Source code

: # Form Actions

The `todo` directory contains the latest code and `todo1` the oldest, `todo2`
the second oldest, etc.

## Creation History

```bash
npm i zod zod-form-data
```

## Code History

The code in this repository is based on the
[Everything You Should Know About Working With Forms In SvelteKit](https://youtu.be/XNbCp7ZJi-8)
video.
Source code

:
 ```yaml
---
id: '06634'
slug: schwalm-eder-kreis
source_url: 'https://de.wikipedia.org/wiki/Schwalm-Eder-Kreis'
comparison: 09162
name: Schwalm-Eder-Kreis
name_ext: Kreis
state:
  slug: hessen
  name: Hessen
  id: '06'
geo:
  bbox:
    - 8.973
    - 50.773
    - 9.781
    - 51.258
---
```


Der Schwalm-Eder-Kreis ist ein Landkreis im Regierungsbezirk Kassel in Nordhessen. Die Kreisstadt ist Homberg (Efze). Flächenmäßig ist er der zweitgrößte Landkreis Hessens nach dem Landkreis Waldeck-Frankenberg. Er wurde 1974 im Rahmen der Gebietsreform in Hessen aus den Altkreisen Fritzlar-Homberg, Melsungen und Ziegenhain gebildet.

> _Problem requirements_
Each line of the records above should be copied exactly.

> _Exercise response_
Source code

: # Form Actions

The `todo` directory contains the latest code and `todo1` the oldest, `todo2`
the second oldest, etc.

## Creation History

```bash
npm i zod zod-form-data
```

## Code History

The code in this repository is based on the
[Everything You Should Know About Working With Forms In SvelteKit](https://youtu.be/XNbCp7ZJi-8)
video.
Source code

:
 ```yaml
---
id: '06634'
slug: schwalm-eder-kreis
source_url: 'https://de.wikipedia.org/wiki/Schwalm-Eder-Kreis'
comparison: 09162
name: Schwalm-Eder-Kreis
name_ext: Kreis
state:
  slug: hessen
  name: Hessen
  id: '06'
geo:
  bbox:
    - 8.973
    - 50.773
    - 9.781
    - 51.258
---
```


Der Schwalm-Eder-Kreis ist ein Landkreis im Regierungsbezirk Kassel in Nordhessen. Die Kreisstadt ist Homberg (Efze). Flächenmäßig ist er der zweitgrößte Landkreis Hessens nach dem Landkreis Waldeck-Frankenberg. Er wurde 1974 im Rahmen der Gebietsreform in Hessen aus den Altkreisen Fritzlar-Homberg, Melsungen und Ziegenhain gebildet.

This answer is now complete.